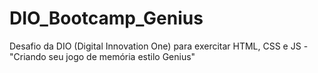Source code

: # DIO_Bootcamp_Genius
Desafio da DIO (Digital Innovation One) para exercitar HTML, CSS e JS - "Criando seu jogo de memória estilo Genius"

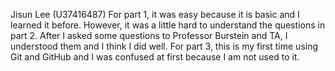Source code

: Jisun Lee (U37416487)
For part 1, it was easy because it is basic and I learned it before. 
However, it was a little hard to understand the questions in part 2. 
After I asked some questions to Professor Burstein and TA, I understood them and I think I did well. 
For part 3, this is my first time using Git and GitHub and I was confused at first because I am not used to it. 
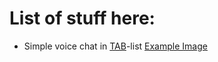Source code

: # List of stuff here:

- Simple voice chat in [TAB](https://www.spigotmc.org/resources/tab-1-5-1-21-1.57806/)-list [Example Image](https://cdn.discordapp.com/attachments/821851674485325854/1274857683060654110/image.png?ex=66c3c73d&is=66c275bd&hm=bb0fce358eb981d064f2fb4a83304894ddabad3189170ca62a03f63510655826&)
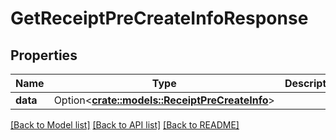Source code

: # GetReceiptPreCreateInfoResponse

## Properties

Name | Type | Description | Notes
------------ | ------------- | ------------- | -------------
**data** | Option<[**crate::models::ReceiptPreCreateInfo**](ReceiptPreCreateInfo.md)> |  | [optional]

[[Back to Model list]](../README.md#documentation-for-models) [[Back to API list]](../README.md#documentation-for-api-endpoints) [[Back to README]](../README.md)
******************************
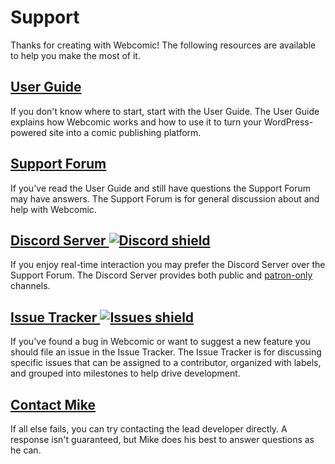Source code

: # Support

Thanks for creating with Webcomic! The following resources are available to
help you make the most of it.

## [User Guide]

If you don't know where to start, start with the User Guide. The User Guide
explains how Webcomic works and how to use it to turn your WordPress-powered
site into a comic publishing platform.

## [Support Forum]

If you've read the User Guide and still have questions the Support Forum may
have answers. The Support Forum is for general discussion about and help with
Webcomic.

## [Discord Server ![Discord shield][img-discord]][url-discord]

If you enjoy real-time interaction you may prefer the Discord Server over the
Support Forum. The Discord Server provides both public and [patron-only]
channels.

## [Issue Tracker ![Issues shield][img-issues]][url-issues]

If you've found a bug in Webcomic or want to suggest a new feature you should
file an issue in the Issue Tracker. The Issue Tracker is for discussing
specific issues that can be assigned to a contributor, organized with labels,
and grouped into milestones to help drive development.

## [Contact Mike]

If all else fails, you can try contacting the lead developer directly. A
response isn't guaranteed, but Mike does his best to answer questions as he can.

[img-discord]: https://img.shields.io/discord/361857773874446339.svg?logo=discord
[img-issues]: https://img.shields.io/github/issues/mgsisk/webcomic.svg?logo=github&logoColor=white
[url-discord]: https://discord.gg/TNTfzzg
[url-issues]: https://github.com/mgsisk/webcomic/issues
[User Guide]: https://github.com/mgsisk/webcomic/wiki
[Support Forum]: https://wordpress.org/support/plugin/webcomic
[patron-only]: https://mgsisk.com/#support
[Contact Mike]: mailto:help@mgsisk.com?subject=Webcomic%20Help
******************************
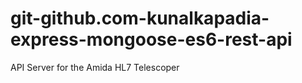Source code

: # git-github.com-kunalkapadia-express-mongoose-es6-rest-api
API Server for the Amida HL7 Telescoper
******************************
**ACTIVITY:** Give back, exactly as written, the stretch from the line with "and grouped into" through the line with "[Contact Mike]: mailto:help@mgsisk.com?subject=Webcomic%20Help", and no other lines from the records above.

**ANSWER AREA:**
and grouped into milestones to help drive development.

## [Contact Mike]

If all else fails, you can try contacting the lead developer directly. A
response isn't guaranteed, but Mike does his best to answer questions as he can.

[img-discord]: https://img.shields.io/discord/361857773874446339.svg?logo=discord
[img-issues]: https://img.shields.io/github/issues/mgsisk/webcomic.svg?logo=github&logoColor=white
[url-discord]: https://discord.gg/TNTfzzg
[url-issues]: https://github.com/mgsisk/webcomic/issues
[User Guide]: https://github.com/mgsisk/webcomic/wiki
[Support Forum]: https://wordpress.org/support/plugin/webcomic
[patron-only]: https://mgsisk.com/#support
[Contact Mike]: mailto:help@mgsisk.com?subject=Webcomic%20Help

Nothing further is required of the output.